PITTSBURGH, Oct. 12, 2012 /PRNewswire-USNewswire/ -- Science education in Pennsylvania public schools "can become relevant to real-world needs and lead students toward productive careers" if regional technology-based corporations become involved, PA Cyber's new STEM project manager said.
Eugene "Geno" Thomas made his comments as the monthly speaker at a lunch lecture series sponsored by the Allegheny HYP Club and Harvard Club of Western Pennsylvania in downtown Pittsburgh on Tuesday, Oct. 9.
"Our students need to be prepared for technology jobs that may not even exist yet," said Thomas. "To meet this challenge we have to bring industry inside the educational system."
PA Cyber's plan includes collaboration on curriculum and program design with working scientists and technologists from regional corporations, and with educators from area institutions of higher learning.
"The overall concept of getting these corporations together and devising a plan on how we can move forward is really the key," said luncheon attendee Bob Martin. "There are a lot of corporations that believe in these goals. Maybe PA Cyber can be the glue that brings it together."
Martin said he knows from his contacts within large regional corporations that several are committed to finding ways to promote STEM education. He is a member of the Pittsburgh Technology Council, and founder and COO of North Shore Technologies, an information technology staffing provider.
Questions asked at the luncheon showed that many well-educated people are still learning about online education, Martin added.
PA Cyber's STEM Initiative was announced one year ago at the 2011 Pittsburgh STEM Summit.
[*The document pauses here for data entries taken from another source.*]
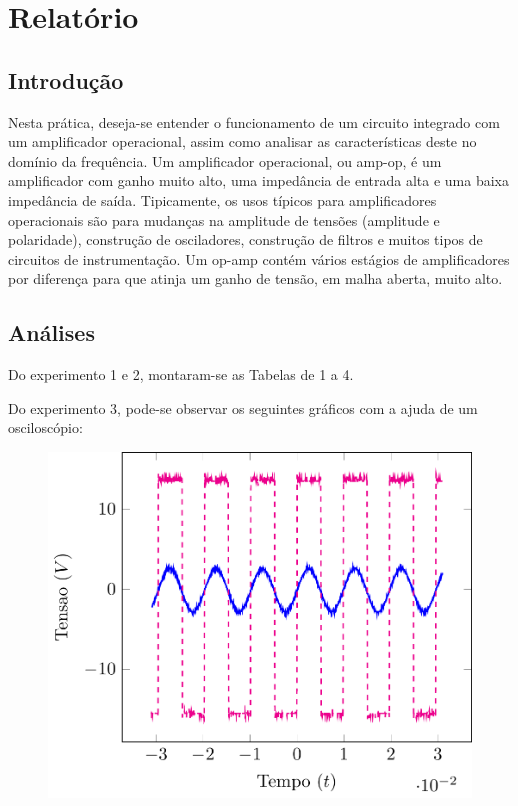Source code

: \documentclass[12pt,a4paper]{article}
\begin{document}
\setcounter{figure}{4}
\setcounter{section}{3}
\setcounter{page}{5}
\section{Relatório}
\subsection{Introdução}

Nesta prática, deseja-se entender o funcionamento de um circuito integrado com um amplificador operacional, assim como analisar as características deste no domínio da frequência. Um amplificador operacional, ou amp-op, é um amplificador com ganho muito alto, uma impedância de entrada alta e uma baixa impedância de saída. Tipicamente, os usos típicos para amplificadores operacionais são para mudanças na amplitude de tensões (amplitude e polaridade), construção de osciladores, construção de filtros e muitos tipos de circuitos de instrumentação. Um op-amp contém vários estágios de amplificadores por diferença para que atinja um ganho de tensão, em malha aberta, muito alto. 

\subsection{Análises}
Do experimento 1 e 2, montaram-se as Tabelas de 1 a 4.

Do experimento 3, pode-se observar os seguintes gráficos com a ajuda de um osciloscópio:
\begin{figure}[htpb]
  \centering
  \includegraphics[width=0.8\linewidth]{./img/5V_100.pdf}
  \label{5V100}
\end{figure}
\end{document}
Thomas, who has held top administrative positions in both traditional school districts and charter schools, was tapped four months ago to head PA Cyber's STEM project.
Thomas said PA Cyber would make use of its statewide network of regional offices to provide hands-on, project-based STEM experiences. New STEM curricula is being developed for grades K-12. A proposed STEM education facility in the Cranberry area, northwest of Pittsburgh, is conceived as a training and laboratory site.
The acronym "STEM" conventionally stands for "science, technology, engineering and math." Thomas said PA Cyber defines the "M" in STEM as "medicine" to connect with Pittsburgh's great medical centers and biotechnology companies, and because math is already integral to science, technology and engineering.
A native of New Castle, Pa., Thomas has been a teacher, principal and educational administrator, serving in Virginia, Ohio and Pennsylvania schools. He served as superintendent of three school districts, and founded and led four charter schools.
He holds a Bachelor's Degree in Elementary Education from Slippery Rock University and a Master's Degree in Education Administration and Supervision from George Mason University. He had the opportunity to study English at Oxford University in England, and is currently a doctoral candidate at Youngstown State University.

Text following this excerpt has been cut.